WORK TASK -
Lines where the string "application" appears are to be copied from the entries below.

DATA FOR REVIEW -
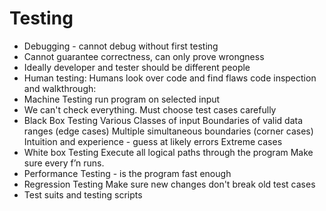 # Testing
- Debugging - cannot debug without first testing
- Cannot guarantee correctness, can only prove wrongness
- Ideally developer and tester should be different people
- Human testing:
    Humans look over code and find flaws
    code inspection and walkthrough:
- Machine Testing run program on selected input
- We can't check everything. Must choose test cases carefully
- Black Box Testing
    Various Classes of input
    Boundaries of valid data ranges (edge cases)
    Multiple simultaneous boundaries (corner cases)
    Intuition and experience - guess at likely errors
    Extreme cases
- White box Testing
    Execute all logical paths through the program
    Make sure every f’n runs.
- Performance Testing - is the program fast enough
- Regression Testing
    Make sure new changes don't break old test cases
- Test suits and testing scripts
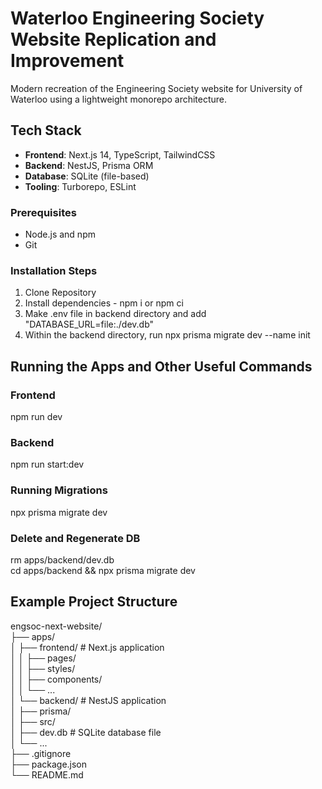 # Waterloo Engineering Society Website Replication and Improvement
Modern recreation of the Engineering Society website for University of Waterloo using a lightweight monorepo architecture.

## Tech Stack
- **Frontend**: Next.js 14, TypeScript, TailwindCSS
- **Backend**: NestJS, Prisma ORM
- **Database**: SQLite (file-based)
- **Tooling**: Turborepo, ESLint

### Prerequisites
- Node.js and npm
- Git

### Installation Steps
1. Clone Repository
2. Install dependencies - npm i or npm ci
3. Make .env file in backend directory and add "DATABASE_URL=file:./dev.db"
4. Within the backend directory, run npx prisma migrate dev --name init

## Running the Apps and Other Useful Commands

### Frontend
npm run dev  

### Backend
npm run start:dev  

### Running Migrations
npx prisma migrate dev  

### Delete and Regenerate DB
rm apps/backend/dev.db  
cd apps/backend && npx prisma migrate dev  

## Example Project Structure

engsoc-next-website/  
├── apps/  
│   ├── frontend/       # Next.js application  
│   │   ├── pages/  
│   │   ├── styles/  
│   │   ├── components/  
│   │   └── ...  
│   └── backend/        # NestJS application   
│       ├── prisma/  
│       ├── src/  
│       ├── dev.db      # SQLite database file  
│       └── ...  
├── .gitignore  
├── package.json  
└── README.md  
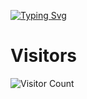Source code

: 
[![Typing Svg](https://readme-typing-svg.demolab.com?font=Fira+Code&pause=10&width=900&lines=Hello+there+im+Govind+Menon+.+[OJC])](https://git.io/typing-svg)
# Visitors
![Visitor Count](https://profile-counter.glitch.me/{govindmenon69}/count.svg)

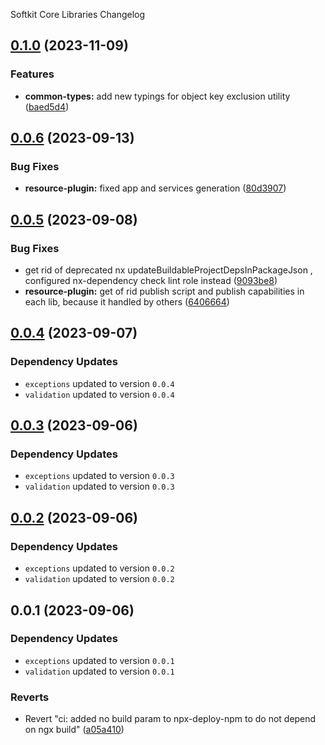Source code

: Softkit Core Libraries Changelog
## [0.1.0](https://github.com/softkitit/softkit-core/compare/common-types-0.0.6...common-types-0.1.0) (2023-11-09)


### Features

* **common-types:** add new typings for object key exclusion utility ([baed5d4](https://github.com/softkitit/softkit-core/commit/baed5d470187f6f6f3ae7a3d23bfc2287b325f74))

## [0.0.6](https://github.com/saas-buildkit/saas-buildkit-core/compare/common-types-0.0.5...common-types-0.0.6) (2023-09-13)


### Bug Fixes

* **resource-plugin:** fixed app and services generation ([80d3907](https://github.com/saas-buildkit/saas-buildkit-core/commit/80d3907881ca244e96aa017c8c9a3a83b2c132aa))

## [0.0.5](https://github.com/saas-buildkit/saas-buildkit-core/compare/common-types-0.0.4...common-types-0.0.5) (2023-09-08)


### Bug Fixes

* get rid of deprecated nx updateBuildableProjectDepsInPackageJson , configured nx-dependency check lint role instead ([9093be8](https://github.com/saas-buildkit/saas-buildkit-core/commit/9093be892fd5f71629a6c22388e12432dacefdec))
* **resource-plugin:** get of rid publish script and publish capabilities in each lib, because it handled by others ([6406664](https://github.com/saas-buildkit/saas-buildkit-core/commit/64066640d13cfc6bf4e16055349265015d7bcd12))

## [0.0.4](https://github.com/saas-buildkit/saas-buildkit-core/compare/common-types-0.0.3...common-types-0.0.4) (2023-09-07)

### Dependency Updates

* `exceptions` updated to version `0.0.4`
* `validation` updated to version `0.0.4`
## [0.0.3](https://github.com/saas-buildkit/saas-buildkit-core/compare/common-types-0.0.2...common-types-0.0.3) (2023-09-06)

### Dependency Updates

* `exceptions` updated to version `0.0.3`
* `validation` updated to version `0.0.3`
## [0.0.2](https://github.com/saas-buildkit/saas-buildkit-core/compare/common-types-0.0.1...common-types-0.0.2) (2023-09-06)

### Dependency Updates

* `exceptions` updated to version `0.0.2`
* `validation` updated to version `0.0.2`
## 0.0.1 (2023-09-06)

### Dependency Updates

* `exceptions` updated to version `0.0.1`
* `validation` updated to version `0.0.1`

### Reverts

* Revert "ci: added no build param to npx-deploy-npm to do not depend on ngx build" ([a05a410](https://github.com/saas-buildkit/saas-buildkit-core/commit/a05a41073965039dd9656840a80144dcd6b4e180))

ANSWER TO THE PROBLEM -
│   ├── frontend/       # Next.js application  
│   └── backend/        # NestJS application   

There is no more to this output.